E quando você descobre que há um irmão gêmeo na jogada, o formato de uma novela vem à mente. O casal parte para o casarão isolado e, encantados a princípio, logo cada um irá trilhar caminhos diferentes nesta história.
Ed e Manuel são interpretados por Carloto Cotta e não há momento algum que você duvide que são duas pessoas distintas, com histórias de vida totalmente diferentes. Tudo bem que Ed com seu moletom surrado e usado logo se assemelha a um paciente em hospital psiquiátrico, sem muita personalidade para exibir. É Riley a responsável por mover a trama.
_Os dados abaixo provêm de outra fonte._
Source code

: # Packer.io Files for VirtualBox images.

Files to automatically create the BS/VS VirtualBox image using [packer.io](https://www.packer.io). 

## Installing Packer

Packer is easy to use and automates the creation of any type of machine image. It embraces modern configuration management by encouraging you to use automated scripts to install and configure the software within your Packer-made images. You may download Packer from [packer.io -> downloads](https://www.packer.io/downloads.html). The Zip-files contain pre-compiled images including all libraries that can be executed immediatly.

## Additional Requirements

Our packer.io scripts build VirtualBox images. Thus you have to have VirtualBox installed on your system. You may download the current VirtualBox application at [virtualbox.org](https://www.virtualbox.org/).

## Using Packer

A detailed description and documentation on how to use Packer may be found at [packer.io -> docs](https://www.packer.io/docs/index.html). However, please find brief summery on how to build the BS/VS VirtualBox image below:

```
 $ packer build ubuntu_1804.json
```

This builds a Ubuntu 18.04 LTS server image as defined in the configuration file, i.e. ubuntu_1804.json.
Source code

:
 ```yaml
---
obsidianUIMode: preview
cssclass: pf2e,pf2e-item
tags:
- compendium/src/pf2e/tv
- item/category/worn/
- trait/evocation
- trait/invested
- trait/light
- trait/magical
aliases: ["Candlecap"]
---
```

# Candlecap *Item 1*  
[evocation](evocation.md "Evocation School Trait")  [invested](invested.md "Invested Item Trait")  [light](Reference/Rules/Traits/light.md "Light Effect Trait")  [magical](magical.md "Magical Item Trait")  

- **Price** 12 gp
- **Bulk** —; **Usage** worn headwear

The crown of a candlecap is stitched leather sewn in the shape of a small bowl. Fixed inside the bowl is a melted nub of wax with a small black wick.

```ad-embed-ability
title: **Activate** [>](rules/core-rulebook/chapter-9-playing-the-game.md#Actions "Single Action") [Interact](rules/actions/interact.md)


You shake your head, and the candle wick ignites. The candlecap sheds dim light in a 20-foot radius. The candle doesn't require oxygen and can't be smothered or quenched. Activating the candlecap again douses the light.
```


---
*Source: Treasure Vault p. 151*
Ela é interpretada por Brigette Lundy-Paine com uma leveza inicial que lentamente se transforma em medo, angústia, desgosto e puro pavor. Sua voz oscila da certeza da intuição feminina até o ápice de não saber se sairá viva deste pesadelo da “vida real”.
A Semente do Mal poderia ser um estudo de personagens perturbador não fosse seu roteiro esquemático que está em busca daqueles fãs do “neo terror” da última década. A estrutura do suspense dramático segue todas as fórmulas que foram aos poucos sendo redescobertas no cinema dos últimos anos. Desde o moletom de Ed remetendo às vestes de dormir de Amelia Vanek tendo que cuidar de seu filho inquieto em Babadook sem conseguir ter um momento de paz, dormindo acordada, até a alusão leve e sutil de herdeiros que se aproveitam do status quo construído ao longo de gerações para permanecerem impunes ao que quer que façam, criminosos ou não (Corra!).
Infelizmente, ao se entregar demais às fórmulas, a produção bem dirigida por Gabriel Abrantes não mergulha junto na loucura do seu universo pecaminoso e cruel. Em contrapartida irá soar muito mais palatável à “elite” dos consumidores de terror desta década, um grupo de cinéfilos tão exigentes que existe uma fórmula a ser seguida para agradá-los. Para alguns (muitos) a ironia se perde entre as palavras que acabei de escrever.
“Amelia’s Children” (Por, 2023); escrito e dirigido por Gabriel Abrantes; com Brigette Lundy-Paine, Carloto Cotta e Anabela Moreira.